Collected data entries
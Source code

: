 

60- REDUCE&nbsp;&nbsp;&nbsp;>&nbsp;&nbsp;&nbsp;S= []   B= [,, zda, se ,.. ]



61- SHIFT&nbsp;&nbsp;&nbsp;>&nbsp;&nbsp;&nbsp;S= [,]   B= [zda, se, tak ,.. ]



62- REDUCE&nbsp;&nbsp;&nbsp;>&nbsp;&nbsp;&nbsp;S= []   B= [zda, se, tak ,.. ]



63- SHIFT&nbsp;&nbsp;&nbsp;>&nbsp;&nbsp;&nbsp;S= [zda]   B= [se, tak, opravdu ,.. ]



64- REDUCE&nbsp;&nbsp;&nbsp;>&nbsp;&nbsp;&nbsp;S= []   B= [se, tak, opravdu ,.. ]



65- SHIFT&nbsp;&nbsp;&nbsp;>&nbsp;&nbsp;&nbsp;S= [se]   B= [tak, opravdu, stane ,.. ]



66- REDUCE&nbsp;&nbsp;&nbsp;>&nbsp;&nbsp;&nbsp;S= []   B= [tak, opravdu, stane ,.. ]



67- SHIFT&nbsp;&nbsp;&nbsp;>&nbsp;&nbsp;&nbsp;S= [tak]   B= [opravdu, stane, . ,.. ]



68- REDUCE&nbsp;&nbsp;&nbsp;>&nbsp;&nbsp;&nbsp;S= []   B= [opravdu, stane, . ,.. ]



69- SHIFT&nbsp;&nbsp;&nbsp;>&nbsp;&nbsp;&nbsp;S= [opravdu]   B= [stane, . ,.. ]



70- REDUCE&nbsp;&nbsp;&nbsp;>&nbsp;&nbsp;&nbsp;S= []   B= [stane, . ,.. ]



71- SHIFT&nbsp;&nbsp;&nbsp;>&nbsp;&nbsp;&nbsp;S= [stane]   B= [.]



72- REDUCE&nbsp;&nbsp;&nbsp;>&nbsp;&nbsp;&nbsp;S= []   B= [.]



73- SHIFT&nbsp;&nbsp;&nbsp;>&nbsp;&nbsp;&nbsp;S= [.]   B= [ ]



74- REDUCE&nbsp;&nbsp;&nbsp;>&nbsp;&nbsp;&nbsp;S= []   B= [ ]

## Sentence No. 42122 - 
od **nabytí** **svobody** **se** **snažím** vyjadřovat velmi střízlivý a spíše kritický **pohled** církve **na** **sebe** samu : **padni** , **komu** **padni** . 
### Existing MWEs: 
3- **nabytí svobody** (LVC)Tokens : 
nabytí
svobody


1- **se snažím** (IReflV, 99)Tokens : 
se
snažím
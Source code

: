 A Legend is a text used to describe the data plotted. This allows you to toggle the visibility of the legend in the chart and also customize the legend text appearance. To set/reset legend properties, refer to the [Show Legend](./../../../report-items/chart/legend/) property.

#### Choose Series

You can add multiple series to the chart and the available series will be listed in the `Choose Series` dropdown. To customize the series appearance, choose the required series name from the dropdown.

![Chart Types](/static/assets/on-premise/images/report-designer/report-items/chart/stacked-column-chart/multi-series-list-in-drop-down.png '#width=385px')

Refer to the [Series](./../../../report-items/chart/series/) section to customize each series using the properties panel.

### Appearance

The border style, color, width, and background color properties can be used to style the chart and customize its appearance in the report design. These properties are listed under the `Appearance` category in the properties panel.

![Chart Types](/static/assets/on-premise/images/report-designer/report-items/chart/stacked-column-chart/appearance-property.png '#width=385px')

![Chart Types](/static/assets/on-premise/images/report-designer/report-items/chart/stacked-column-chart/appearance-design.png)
* * *
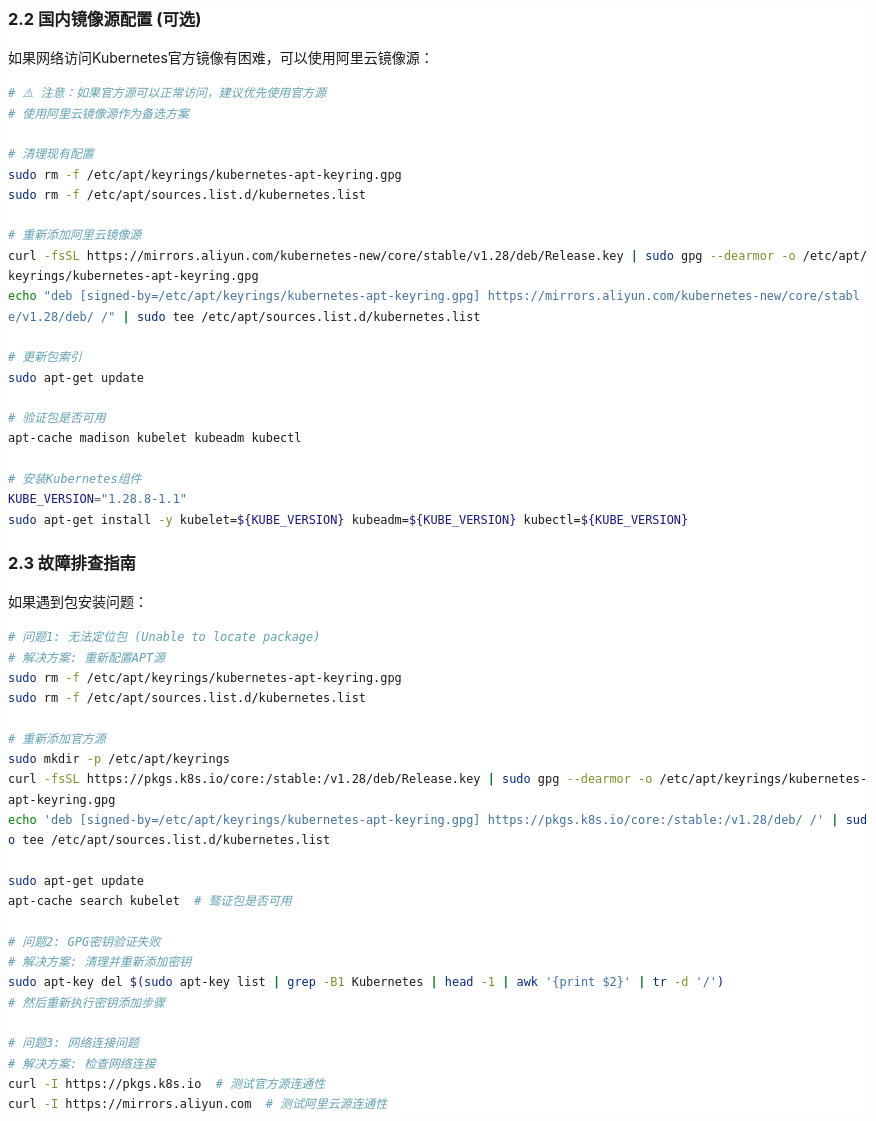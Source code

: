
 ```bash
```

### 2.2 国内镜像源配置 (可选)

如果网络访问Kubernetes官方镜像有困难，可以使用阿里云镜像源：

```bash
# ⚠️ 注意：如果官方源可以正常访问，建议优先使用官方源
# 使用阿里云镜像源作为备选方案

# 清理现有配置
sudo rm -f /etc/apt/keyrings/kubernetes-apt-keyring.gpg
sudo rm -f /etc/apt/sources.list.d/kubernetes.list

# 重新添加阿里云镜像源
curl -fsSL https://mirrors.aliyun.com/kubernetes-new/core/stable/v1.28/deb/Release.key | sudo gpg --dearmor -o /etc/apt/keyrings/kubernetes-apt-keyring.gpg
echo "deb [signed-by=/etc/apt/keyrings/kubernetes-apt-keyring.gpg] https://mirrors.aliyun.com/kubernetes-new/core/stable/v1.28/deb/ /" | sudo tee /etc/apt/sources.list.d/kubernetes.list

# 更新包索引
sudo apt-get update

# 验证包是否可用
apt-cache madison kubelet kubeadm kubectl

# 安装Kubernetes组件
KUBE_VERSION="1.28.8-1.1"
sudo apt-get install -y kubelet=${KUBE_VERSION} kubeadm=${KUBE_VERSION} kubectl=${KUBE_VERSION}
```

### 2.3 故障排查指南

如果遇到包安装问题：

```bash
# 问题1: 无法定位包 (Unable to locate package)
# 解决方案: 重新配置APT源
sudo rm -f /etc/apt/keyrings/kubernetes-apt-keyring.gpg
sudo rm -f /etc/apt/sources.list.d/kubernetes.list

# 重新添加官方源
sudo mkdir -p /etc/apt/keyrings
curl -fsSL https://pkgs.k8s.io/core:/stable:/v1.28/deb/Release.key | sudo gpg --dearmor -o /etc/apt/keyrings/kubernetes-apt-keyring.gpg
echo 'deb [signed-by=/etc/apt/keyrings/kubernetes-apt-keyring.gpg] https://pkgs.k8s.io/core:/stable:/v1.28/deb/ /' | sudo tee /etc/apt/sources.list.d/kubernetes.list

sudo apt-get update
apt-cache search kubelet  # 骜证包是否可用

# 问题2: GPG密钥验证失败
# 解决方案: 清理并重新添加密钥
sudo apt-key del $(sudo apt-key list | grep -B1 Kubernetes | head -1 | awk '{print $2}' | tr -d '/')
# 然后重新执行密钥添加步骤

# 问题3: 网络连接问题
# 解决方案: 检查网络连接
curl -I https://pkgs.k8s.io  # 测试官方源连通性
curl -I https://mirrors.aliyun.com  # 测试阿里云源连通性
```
==
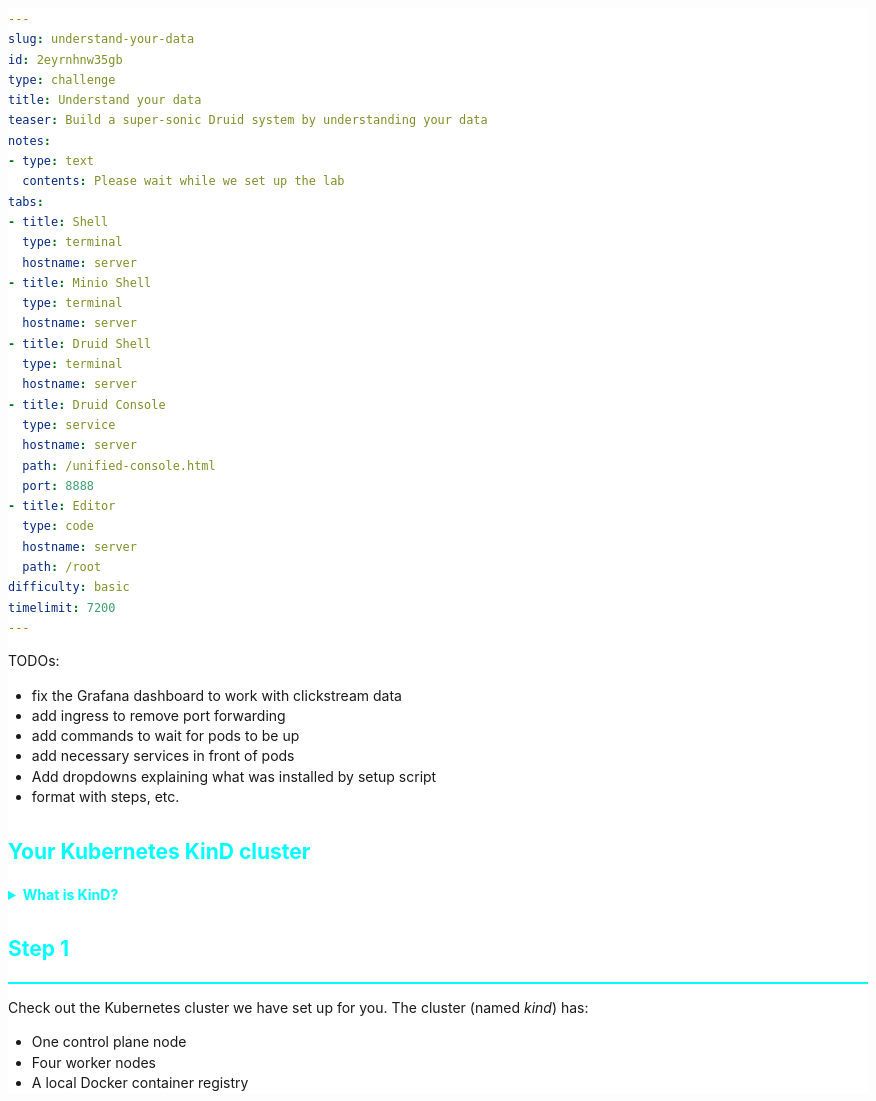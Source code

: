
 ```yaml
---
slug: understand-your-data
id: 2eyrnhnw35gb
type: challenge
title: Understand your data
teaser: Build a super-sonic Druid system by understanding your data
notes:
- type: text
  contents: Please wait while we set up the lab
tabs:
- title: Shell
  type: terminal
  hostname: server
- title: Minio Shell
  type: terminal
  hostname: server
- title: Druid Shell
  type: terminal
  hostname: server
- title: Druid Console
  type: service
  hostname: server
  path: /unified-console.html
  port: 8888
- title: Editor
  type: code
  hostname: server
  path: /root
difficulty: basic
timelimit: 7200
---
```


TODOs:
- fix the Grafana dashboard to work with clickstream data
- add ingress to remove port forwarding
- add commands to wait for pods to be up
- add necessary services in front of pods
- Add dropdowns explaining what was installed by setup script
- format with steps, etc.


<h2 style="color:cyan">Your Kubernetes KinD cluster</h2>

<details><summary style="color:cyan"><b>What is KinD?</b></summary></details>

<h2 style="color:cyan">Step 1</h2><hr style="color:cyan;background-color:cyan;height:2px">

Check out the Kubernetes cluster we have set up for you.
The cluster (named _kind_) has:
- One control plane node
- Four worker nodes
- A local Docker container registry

* **What to do**: Of the lines above, output exactly those from the line bearing "od **nabytí** **svobody**" through the line bearing "#### Choose Series", inclusive.

* **Final answer**:
od **nabytí** **svobody** **se** **snažím** vyjadřovat velmi střízlivý a spíše kritický **pohled** církve **na** **sebe** samu : **padni** , **komu** **padni** . 
### Existing MWEs: 
3- **nabytí svobody** (LVC)Tokens : 
nabytí
svobody


1- **se snažím** (IReflV, 99)Tokens : 
se
snažím
Source code

: A Legend is a text used to describe the data plotted. This allows you to toggle the visibility of the legend in the chart and also customize the legend text appearance. To set/reset legend properties, refer to the [Show Legend](./../../../report-items/chart/legend/) property.

#### Choose Series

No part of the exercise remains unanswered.